*WHAT TO PRODUCE*. Look through the records and copy every line in which "wane" appears.

*RECORDS SHOWN*.
>>

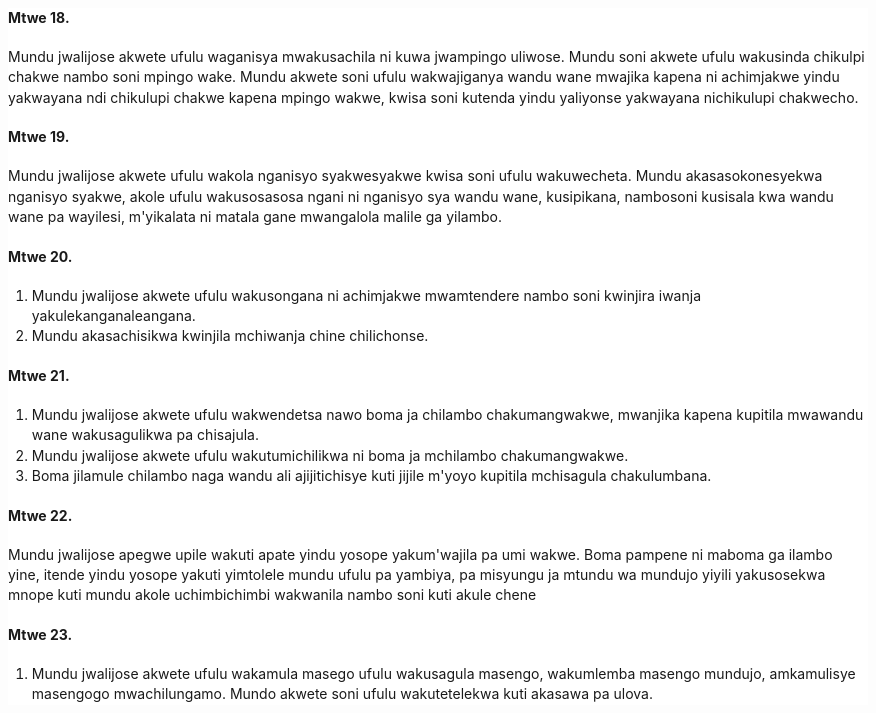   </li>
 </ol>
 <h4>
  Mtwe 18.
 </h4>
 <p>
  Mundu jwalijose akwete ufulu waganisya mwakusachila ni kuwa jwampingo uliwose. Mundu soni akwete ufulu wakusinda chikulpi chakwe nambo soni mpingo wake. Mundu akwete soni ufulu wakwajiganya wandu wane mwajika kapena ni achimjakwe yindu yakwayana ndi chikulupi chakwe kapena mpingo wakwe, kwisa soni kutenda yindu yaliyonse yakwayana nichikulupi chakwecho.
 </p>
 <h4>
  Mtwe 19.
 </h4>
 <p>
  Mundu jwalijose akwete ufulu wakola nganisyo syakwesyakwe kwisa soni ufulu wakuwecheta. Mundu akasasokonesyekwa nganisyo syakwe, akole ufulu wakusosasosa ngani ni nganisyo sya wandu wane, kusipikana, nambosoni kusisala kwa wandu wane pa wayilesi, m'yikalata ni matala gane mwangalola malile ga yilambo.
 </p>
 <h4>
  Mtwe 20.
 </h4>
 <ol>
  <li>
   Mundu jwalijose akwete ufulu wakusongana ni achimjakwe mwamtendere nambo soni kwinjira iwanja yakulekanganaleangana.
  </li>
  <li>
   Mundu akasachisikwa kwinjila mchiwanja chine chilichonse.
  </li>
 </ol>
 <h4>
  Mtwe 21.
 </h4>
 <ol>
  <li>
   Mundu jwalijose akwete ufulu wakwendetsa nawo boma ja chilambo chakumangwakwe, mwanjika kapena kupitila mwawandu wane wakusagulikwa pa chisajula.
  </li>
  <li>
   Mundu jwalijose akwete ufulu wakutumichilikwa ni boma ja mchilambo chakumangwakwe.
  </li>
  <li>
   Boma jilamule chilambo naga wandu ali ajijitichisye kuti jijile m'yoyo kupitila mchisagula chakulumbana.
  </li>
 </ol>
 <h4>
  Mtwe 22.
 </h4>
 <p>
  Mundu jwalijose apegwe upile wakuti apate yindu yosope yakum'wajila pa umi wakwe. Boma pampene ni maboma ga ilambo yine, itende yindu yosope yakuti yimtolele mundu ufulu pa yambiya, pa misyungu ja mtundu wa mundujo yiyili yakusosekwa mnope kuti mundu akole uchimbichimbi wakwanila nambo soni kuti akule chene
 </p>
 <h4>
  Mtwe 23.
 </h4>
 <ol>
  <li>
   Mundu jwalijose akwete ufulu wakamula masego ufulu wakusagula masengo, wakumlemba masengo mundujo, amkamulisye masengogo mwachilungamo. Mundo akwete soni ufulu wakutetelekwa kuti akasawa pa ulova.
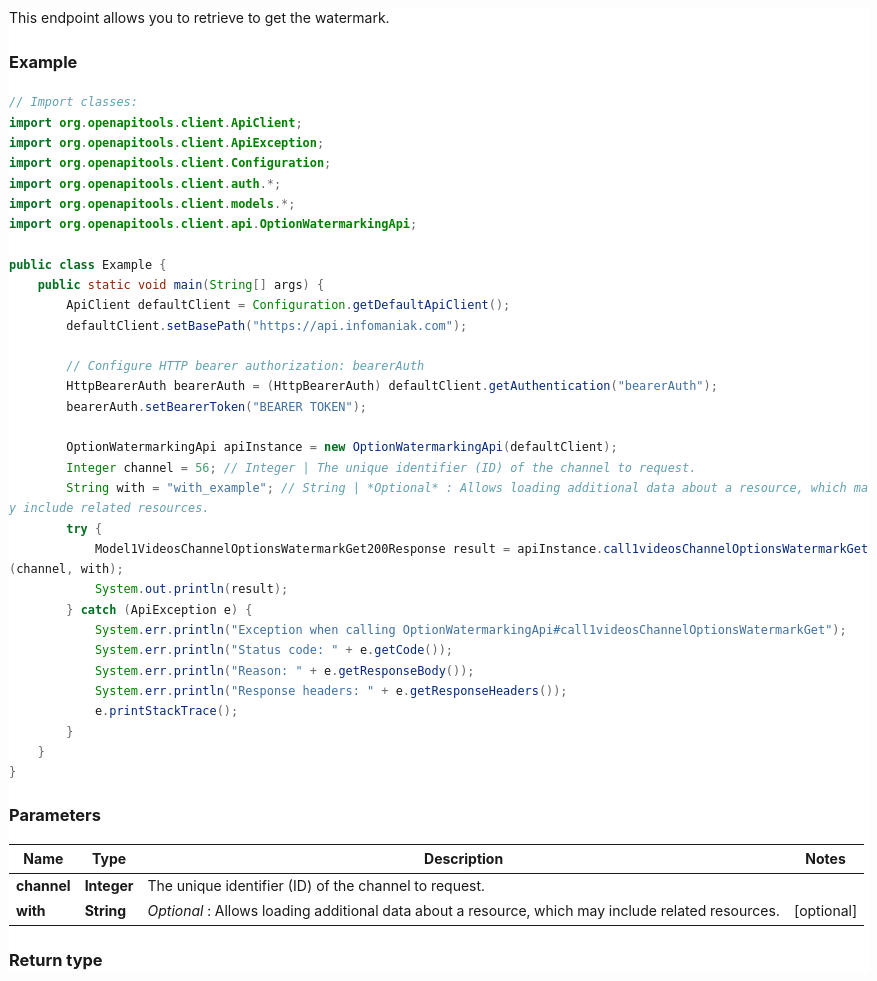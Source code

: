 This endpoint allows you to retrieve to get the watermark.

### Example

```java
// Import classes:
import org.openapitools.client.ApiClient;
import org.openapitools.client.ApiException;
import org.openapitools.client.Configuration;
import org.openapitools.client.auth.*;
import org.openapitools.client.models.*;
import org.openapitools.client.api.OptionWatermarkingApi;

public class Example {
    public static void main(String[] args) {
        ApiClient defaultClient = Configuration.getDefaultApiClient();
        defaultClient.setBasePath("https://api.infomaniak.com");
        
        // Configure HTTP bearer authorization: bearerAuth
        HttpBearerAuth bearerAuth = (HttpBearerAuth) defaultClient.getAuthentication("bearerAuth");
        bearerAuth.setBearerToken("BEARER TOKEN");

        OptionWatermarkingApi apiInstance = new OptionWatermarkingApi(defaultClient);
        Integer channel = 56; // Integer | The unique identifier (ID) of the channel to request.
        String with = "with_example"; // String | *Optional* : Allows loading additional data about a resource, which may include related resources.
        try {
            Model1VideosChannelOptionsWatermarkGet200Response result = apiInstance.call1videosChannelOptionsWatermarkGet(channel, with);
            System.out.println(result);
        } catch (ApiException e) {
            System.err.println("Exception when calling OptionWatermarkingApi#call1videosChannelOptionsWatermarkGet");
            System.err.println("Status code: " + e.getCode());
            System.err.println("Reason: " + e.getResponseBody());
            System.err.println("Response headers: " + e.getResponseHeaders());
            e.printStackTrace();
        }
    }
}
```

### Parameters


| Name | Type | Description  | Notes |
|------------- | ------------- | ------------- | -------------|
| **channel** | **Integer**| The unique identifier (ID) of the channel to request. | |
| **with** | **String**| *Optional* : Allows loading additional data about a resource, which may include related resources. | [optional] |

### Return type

<<

*RESULT*.
  Mundu jwalijose akwete ufulu waganisya mwakusachila ni kuwa jwampingo uliwose. Mundu soni akwete ufulu wakusinda chikulpi chakwe nambo soni mpingo wake. Mundu akwete soni ufulu wakwajiganya wandu wane mwajika kapena ni achimjakwe yindu yakwayana ndi chikulupi chakwe kapena mpingo wakwe, kwisa soni kutenda yindu yaliyonse yakwayana nichikulupi chakwecho.
  Mundu jwalijose akwete ufulu wakola nganisyo syakwesyakwe kwisa soni ufulu wakuwecheta. Mundu akasasokonesyekwa nganisyo syakwe, akole ufulu wakusosasosa ngani ni nganisyo sya wandu wane, kusipikana, nambosoni kusisala kwa wandu wane pa wayilesi, m'yikalata ni matala gane mwangalola malile ga yilambo.
   Mundu jwalijose akwete ufulu wakwendetsa nawo boma ja chilambo chakumangwakwe, mwanjika kapena kupitila mwawandu wane wakusagulikwa pa chisajula.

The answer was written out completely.